Additional examples can be found in the godocs.
This example demonstrates how to set up a pipeline that takes a stream of integers, squares each odd integer, and outputs the results.
package main
import (
"context"
"fmt"
"log/slog"
"github.com/elastiflow/pipelines"
"github.com/elastiflow/pipelines/datastreams"
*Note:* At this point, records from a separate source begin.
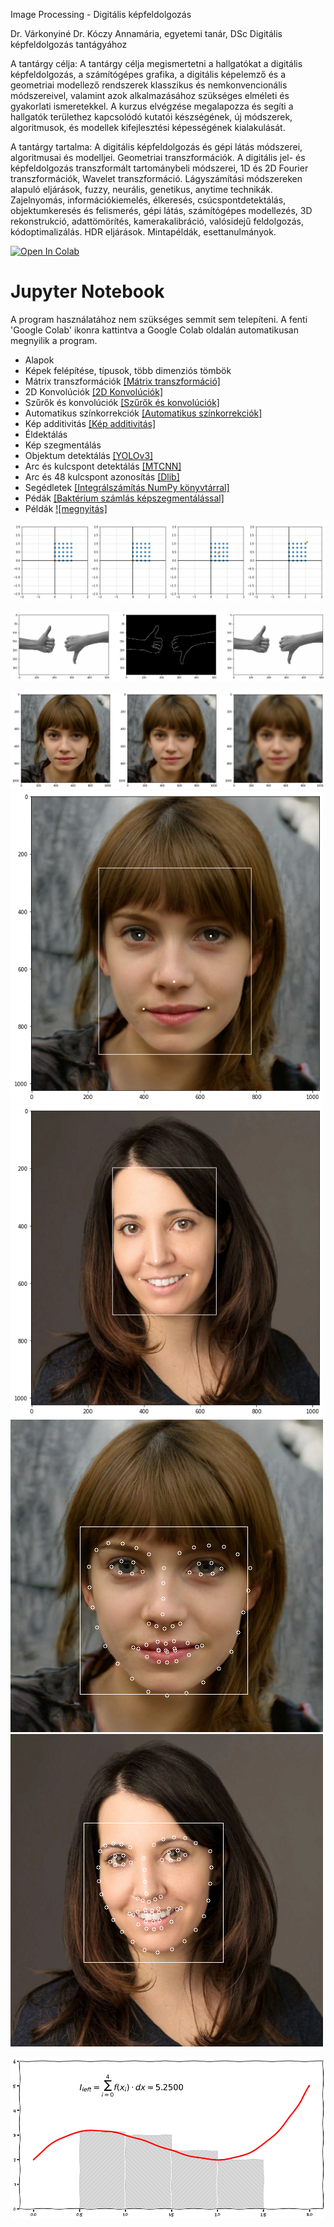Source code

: Image Processing - Digitális képfeldolgozás

Dr. Várkonyiné Dr. Kóczy Annamária, egyetemi tanár, DSc Digitális képfeldolgozás tantágyához


A tantárgy célja: A tantárgy célja megismertetni a hallgatókat a digitális képfeldolgozás, a
számítógépes grafika, a digitális képelemző és a geometriai modellező rendszerek klasszikus
és nemkonvencionális módszereivel, valamint azok alkalmazásához szükséges elméleti és
gyakorlati ismeretekkel. A kurzus elvégzése megalapozza és segíti a hallgatók területhez
kapcsolódó kutatói készségének, új módszerek, algoritmusok, és modellek kifejlesztési
képességének kialakulását.

A tantárgy tartalma:
A digitális képfeldolgozás és gépi látás módszerei, algoritmusai és modelljei. Geometriai
transzformációk. A digitális jel- és képfeldolgozás transzformált tartománybeli módszerei, 1D
és 2D Fourier transzformációk, Wavelet transzformáció. Lágyszámítási módszereken alapuló
eljárások, fuzzy, neurális, genetikus, anytime technikák. Zajelnyomás, információkiemelés,
élkeresés, csúcspontdetektálás, objektumkeresés és felismerés, gépi látás, számítógépes
modellezés, 3D rekonstrukció, adattömörítés, kamerakalibráció, valósidejű feldolgozás,
kódoptimalizálás. HDR eljárások. Mintapéldák, esettanulmányok.

[![Open In Colab](https://colab.research.google.com/assets/colab-badge.svg)](https://colab.research.google.com/github/JoDeMiro/ImageProcessing/blob/master)

# Jupyter Notebook
A program használatához nem szükséges semmit sem telepíteni.
A fenti 'Google Colab' ikonra kattintva a Google Colab oldalán automatikusan megnyilik a
program.


- Alapok
- Képek felépítése, típusok, több dimenziós tömbök
- Mátrix transzformációk [[Mátrix transzformáció]](https://colab.research.google.com/github/JoDeMiro/ImageProcessing/blob/master/10_Image_Matirx_transzformaciok_1.ipynb)
- 2D Konvolúciók [[2D Konvolúciók]](https://colab.research.google.com/github/JoDeMiro/ImageProcessing/blob/master/05_Image_Convolution_1.ipynb)
- Szűrők és konvolúciók [[Szűrők és konvolúciók]](https://colab.research.google.com/github/JoDeMiro/ImageProcessing/blob/master/02_Images_Filtering.ipynb)
- Automatikus színkorrekciók [[Automatikus színkorrekciók]](https://colab.research.google.com/github/JoDeMiro/ImageProcessing/blob/master/04_Image_Color_manipulation.ipynb)
- Kép additivitás [[Kép additivitás]](https://colab.research.google.com/github/JoDeMiro/ImageProcessing/blob/master/06_Image_Compositions.ipynb)
- Éldektálás
- Kép szegmentálás
- Objektum detektálás [[YOLOv3]](https://colab.research.google.com/github/JoDeMiro/ImageProcessing/blob/master/15_Image_Object_Detection_YOLOv3.ipynb)
- Arc és kulcspont detektálás [[MTCNN]](https://colab.research.google.com/github/JoDeMiro/ImageProcessing/blob/master/16_Image_Face_Detection_1.ipynb)
- Arc és 48 kulcspont azonosítás [[Dlib]](https://colab.research.google.com/github/JoDeMiro/ImageProcessing/blob/master/17_Image_Face_Landmark_Detection_1.ipynb)
- Segédletek [[Integrálszámítás NumPy könyvtárral]](https://colab.research.google.com/github/JoDeMiro/ImageProcessing/blob/master/97_Integrálszámítás_Numpy_könyvtárral.ipynb)
- Pédák [[Baktérium számlás képszegmentálással]](https://colab.research.google.com/github/JoDeMiro/ImageProcessing/blob/master/03_Images_Example_2_.ipynb)
- Példák [![megnyitás]](https://colab.research.google.com/github/JoDeMiro/ImageProcessing/blob/master)




<a href="https://colab.research.google.com/github/JoDeMiro/ImageProcessing/blob/master/10_Image_Matirx_transzformaciok_1.ipynb" target="_blank">
<img src="https://github.com/JoDeMiro/ImageProcessing/blob/main/images/2DMatixScale.gif?raw=true"></img>
</a>

<img src="https://github.com/JoDeMiro/ImageProcessing/blob/main/images/EdgeDetection1.png?raw=true"></img>

<a href="https://colab.research.google.com/github/JoDeMiro/ImageProcessing/blob/master/02_Images_Filtering.ipynb" target="_blank">
<img src="https://github.com/JoDeMiro/ImageProcessing/blob/main/images/blur_1.png?raw=true"></img>
</a>


<a href="https://colab.research.google.com/github/JoDeMiro/ImageProcessing/blob/master/16_Image_Face_Detection_1.ipynb" target="_blank">
<img src="https://github.com/JoDeMiro/ImageProcessing/blob/main/images/face_detection_1.png?raw=true" width="500" height="500"></img>
</a>
<a href="https://colab.research.google.com/github/JoDeMiro/ImageProcessing/blob/master/16_Image_Face_Detection_1.ipynb" target="_blank">
<img src="https://github.com/JoDeMiro/ImageProcessing/blob/main/images/face_detection_2.png?raw=true" width="500" height="500"></img>
</a>


<a href="https://colab.research.google.com/github/JoDeMiro/ImageProcessing/blob/master/17_Image_Face_Landmark_Detection_1.ipynb" target="_blank">
<img src="https://github.com/JoDeMiro/ImageProcessing/blob/main/images/face_landmark_1.png?raw=true" width="500" height="500"></img>
</a>
<a href="https://colab.research.google.com/github/JoDeMiro/ImageProcessing/blob/master/17_Image_Face_Landmark_Detection_1.ipynb" target="_blank">
<img src="https://github.com/JoDeMiro/ImageProcessing/blob/main/images/face_landmark_2.png?raw=true" width="500" height="500"></img>
</a>






<div valign="center">
  <p align="center">
    <a href="https://colab.research.google.com/github/JoDeMiro/ImageProcessing/blob/master/97_Integrálszámítás_Numpy_könyvtárral.ipynb" target="_blank">
      <img src="https://github.com/JoDeMiro/ImageProcessing/blob/main/images/integral_1.png?raw=true"></img>
    </a>
  </p>
</div>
"github.com/elastiflow/pipelines/datastreams/sources"
)
func createIntArr(num int) []int {
var arr []int
for i := 0; i < num; i++ {
arr = append(arr, i)
}
return arr
}
func squareOdds(v int) (int, error) {
if v%2 == 0 {
return v, fmt.Errorf("even number error: %v", v)
}
return v * v, nil
}
func exProcess(p datastreams.DataStream[int]) datastreams.DataStream[int] {
return p.OrDone().FanOut(
datastreams.Params{Num: 2},
).Run(
squareOdds,
)
}
func main() {
errChan := make(chan error, 10)
defer close(errChan)
pl := pipelines.New[int, int]( // Create a new Pipeline
context.Background(),
sources.FromArray(createIntArr(10)), // Create a source to start the pipeline
errChan,
).Start(exProcess)
go func(errReceiver <-chan error) { // Handle Pipeline errors
defer pl.Close()
for err := range errReceiver {
if err != nil {
slog.Error("demo error: " + err.Error())
// return if you wanted to close the pipeline during error handling.
}
}
}(pl.Errors())
for out := range pl.Out() { // Read Pipeline output
slog.Info("received simple pipeline output", slog.Int("out", out))
}
}
We welcome your contributions! Please see our Contributing Guide for details on how to open issues, submit pull requests, and propose new features.
This project is licensed under the Apache 2.0 License - see the LICENSE file for details.